Background

The Localism Act 2011

The Localism Act has introduced a new type of community led plan, building on earlier attempts to develop Parish and Village Plans. Communities now have the right to produce a Neighbourhood Plan, setting out policies on the development and use of land in a parish or neighbourhood area. Where the Local Authority’s Local Plan/Core Strategy identifies a requirement for growth within the area, the Neighbourhood Plan will show how that level of growth can be met, so as to be consistent with the wishes of the community. Neighbourhood Plans have the potential to strengthen the intent behind earlier initiatives such as Village and Parish Plans.

Village Plans and Neighbourhood Plans

In recent years many village communities developed a Village Plan or Parish Plan intended to help guide the provision of services and facilities within the village, as well as influencing planning applications for developments in their area. Usually these were based on a village-wide questionnaire of all residents, seeking their views on aspects of village life from housing to recreation, from traffic to the environment.

Local examples include the West Horsley Parish Plan (based on a questionnaire in 2008) and Bookham Vision whose report was produced in 2010. In Effingham, VERA (Village of Effingham Residents Appraisal) was carried out in 2000 using a village-wide questionnaire. The VERA report gave an interesting view of residents’ opinions about services and facilities in the village, but it was not progressed into a Village Plan.
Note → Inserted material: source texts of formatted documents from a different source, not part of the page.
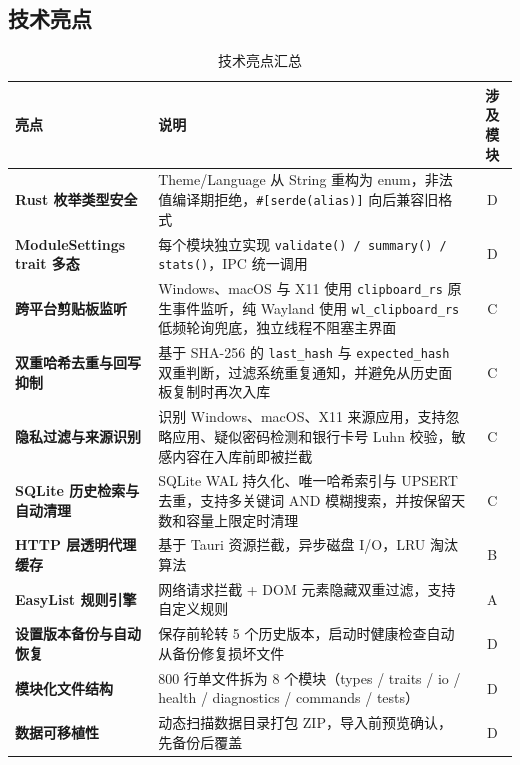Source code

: \documentclass[12pt,a4paper]{ctexart}
\begin{document}
\subsection{技术亮点}

\begin{table}[htbp]
\centering
\small
\begin{tabularx}{\textwidth}{lXc}
\toprule
亮点 & 说明 & 涉及模块 \\
\midrule
\textbf{Rust 枚举类型安全} & Theme/Language 从 String 重构为 enum，非法值编译期拒绝，\texttt{\#[serde(alias)]} 向后兼容旧格式 & D \\
\textbf{ModuleSettings trait 多态} & 每个模块独立实现 \texttt{validate() / summary() / stats()}，IPC 统一调用 & D \\
\textbf{跨平台剪贴板监听} & Windows、macOS 与 X11 使用 \texttt{clipboard\_rs} 原生事件监听，纯 Wayland 使用 \texttt{wl\_clipboard\_rs} 低频轮询兜底，独立线程不阻塞主界面 & C \\
\textbf{双重哈希去重与回写抑制} & 基于 SHA-256 的 \texttt{last\_hash} 与 \texttt{expected\_hash} 双重判断，过滤系统重复通知，并避免从历史面板复制时再次入库 & C \\
\textbf{隐私过滤与来源识别} & 识别 Windows、macOS、X11 来源应用，支持忽略应用、疑似密码检测和银行卡号 Luhn 校验，敏感内容在入库前即被拦截 & C \\
\textbf{SQLite 历史检索与自动清理} & SQLite WAL 持久化、唯一哈希索引与 UPSERT 去重，支持多关键词 AND 模糊搜索，并按保留天数和容量上限定时清理 & C \\
\textbf{HTTP 层透明代理缓存} & 基于 Tauri 资源拦截，异步磁盘 I/O，LRU 淘汰算法 & B \\
\textbf{EasyList 规则引擎} & 网络请求拦截 + DOM 元素隐藏双重过滤，支持自定义规则 & A \\
\textbf{设置版本备份与自动恢复} & 保存前轮转 5 个历史版本，启动时健康检查自动从备份修复损坏文件 & D \\
\textbf{模块化文件结构} & 800 行单文件拆为 8 个模块（types / traits / io / health / diagnostics / commands / tests） & D \\
\textbf{数据可移植性} & 动态扫描数据目录打包 ZIP，导入前预览确认，先备份后覆盖 & D \\
\bottomrule
\end{tabularx}
\caption{技术亮点汇总}
\end{table}

\end{document}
These early Village Plans differed from the new Neighbourhood Planning initiative in the extent that they could set out a vision for an area but did not constitute formal input into local planning policy. Now, within the Localism Act (2011), there is provision for local communities to have a stronger, more formal input into the future planning of their area through the preparation of Neighbourhood Plans (sometimes called Neighbourhood Development Plans). These must be consistent with local authority planning policies (the Local Plan), but they provide the opportunity for communities to have a formal influence on the sort of development that is acceptable in their area. Neighbourhood Plans will be adopted and become part of local planning policy if they receive a 50% ‘yes’ vote in a public referendum. A Neighbourhood Plan might also result in a Neighbourhood Development Order which would grant planning permission for specific proposals if the community agrees.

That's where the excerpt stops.